6. output/: Results and colored graphs are saved here.

<hr></hr>

Running the Fusion Model or Record Linkage Test
Use the main script to run the fusion process or record linkage test:

```python
python Fusion/main.py --config path/to/config.json --output path/to/output_folder
```

* --config: Path to your configuration file (see Configuration File Example).
* --output: Directory where results and colored graphs will be saved.
Evaluating Results
After running the model, results are saved as a pickle file in your output directory. 


## Evaluation
To evaluate the partition, use the get_truth_values function from evaluate.py:

```python
from evaluate import get_truth_values

TP, FP, TN, FN = get_truth_values(graph, true_graph, partition, true_entities)
```

Explanation of Metrics:
1. True Positives (TP): Vertices correctly grouped.
2. False Positives (FP): Vertices incorrectly grouped (should not be in the partition).
3. True Negatives (TN): Vertices correctly not grouped.
4. False Negatives (FN): Vertices that should have been grouped but were not.

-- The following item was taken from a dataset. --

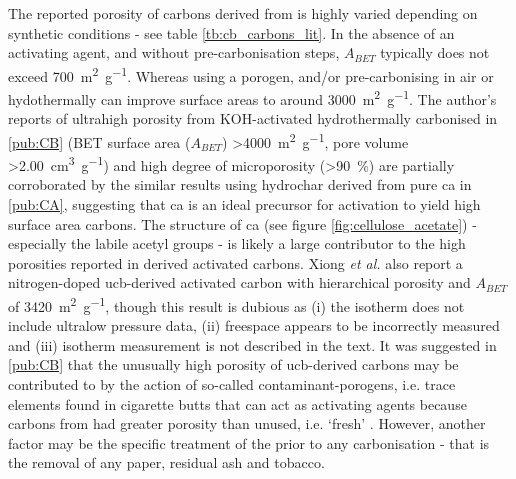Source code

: \begin{sloppypar}
The reported porosity of carbons derived from  is highly varied depending on synthetic conditions - see table \ref{tb:cb_carbons_lit}. In the absence of an \gls{activating agent}, and without pre-carbonisation steps, $A_{BET}$ typically does not exceed \qty{700}{\metre\squared\per\gram}.\citep{Koochaki2019, Soltani2013, Yazdi2012, Lee2014, Hamzah2017} Whereas using a \gls{porogen}, and/or pre-carbonising in air or hydothermally can improve surface areas to around \qty{3000}{\metre\squared\per\gram}.\citep{Xiong2018a, Koochaki2019, Sun2017, Bilge2019} The author's reports of ultrahigh porosity from KOH-activated hydrothermally carbonised  in \ref{pub:CB} (BET surface area ($A_{BET}$) \qty{>4000}{\metre\squared\per\gram}, pore volume \qty{>2.00}{\cm\cubed\per\gram}) and high degree of microporosity (\qty{>90}{\percent}) are partially corroborated by the similar results using hydrochar derived from pure \acrshort{ca} in \ref{pub:CA}, suggesting that \acrshort{ca} is an ideal precursor for activation to yield high surface area carbons. The structure of \acrshort{ca} (see figure \ref{fig:cellulose_acetate}) - especially the labile acetyl groups - is likely a large contributor to the high porosities reported in derived activated carbons. Xiong \textit{et al.} also report a nitrogen-doped \acrshort{ucb}-derived activated carbon with hierarchical porosity and $A_{BET}$ of \qty{3420}{\metre\squared\per\gram}, though this result is dubious as (i) the  isotherm does not include ultralow pressure data, (ii) freespace appears to be incorrectly measured and (iii) isotherm measurement is not described in the text.\citep{xiong2019nitrogen} It was suggested in \ref{pub:CB} that the unusually high porosity of \acrshort{ucb}-derived carbons may be contributed to by the action of so-called contaminant-\glspl{porogen}, i.e. trace elements found in cigarette butts that can act as \glspl{activating agent} because carbons from  had greater porosity than unused, i.e. `fresh' . However, another factor may be the specific treatment of the  prior to any carbonisation - that is the removal of any paper, residual ash and tobacco.
\end{sloppypar}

Calculating Performance Metrics:
Using the above values, you can calculate:


* Precision: TP / (TP + FP) - Measures the accuracy of positive predictions.
* Recall: TP / (TP + FN) - Measures the ability to find all positive instances.
* F1-Score: 2 * (Precision * Recall) / (Precision + Recall) - Harmonic mean of precision and recall.

Example:
```python
precision = TP / (TP + FP) if (TP + FP) > 0 else 0
recall = TP / (TP + FN) if (TP + FN) > 0 else 0
f1_score = 2 * (precision * recall) / (precision + recall) if (precision + recall) > 0 else 0

print(f"Precision: {precision}")
print(f"Recall: {recall}")
print(f"F1-Score: {f1_score}")
```

#### Saving Results:
The results, including metrics, are saved as a JSON file in the output directory. For example:

```python
import json

results = {
    'TP': TP,
    'FP': FP,
    'TN': TN,
    'FN': FN,
    'precision': precision,
    'recall': recall,
    'F1_score': f1_score,
}

with open('output/results.json', 'w') as f:
    json.dump(results, f, indent=4)
```

This ensures you can review and analyze the evaluation metrics later.

<hr></hr>

## Plotting Graphs
To visualize the partitioned graph, use the draw method from utils.py. Below are examples of how to use it:

Example 1: Plotting a Colored Graph

```python
import utils
import networkx as nx

# Load the true graph and partition
true_graph = utils.load_dataset("data/graph.gpickle")
partition = {"node1": 0, "node2": 1, "node3": 0}  # Example partition

# Color the graph by partition
colored_graph = utils.color_by_partition(true_graph, partition)

# Plot the graph
utils.draw(colored_graph)
```

This will display the graph with nodes colored according to their partition.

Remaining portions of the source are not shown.